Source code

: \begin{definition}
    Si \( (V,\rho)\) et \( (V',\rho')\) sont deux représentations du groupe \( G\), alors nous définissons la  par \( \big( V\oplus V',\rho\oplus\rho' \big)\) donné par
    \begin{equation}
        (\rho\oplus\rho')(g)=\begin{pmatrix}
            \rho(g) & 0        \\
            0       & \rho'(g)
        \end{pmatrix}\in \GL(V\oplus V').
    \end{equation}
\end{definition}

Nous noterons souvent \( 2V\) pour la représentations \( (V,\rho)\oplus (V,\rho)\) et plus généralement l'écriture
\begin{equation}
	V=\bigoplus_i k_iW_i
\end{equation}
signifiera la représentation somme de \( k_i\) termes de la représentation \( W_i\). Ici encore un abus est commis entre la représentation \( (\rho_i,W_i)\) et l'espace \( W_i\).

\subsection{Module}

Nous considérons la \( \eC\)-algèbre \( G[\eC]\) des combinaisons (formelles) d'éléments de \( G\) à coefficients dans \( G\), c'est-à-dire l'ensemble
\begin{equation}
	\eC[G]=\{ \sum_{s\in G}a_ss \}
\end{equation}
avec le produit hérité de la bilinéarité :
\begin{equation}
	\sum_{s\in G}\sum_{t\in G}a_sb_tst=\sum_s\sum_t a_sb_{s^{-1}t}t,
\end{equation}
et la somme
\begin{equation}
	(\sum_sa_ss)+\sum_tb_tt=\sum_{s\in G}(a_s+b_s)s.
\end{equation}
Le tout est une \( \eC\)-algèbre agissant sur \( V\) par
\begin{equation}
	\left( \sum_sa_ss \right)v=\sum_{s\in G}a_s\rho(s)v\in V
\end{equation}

What is needed –
Nothing but the lines from the line that contains "et la somme" to the last line of the records above should appear in the answer; please copy them exactly.

Answer section –
et la somme
\begin{equation}
	(\sum_sa_ss)+\sum_tb_tt=\sum_{s\in G}(a_s+b_s)s.
\end{equation}
Le tout est une \( \eC\)-algèbre agissant sur \( V\) par
\begin{equation}
	\left( \sum_sa_ss \right)v=\sum_{s\in G}a_s\rho(s)v\in V
\end{equation}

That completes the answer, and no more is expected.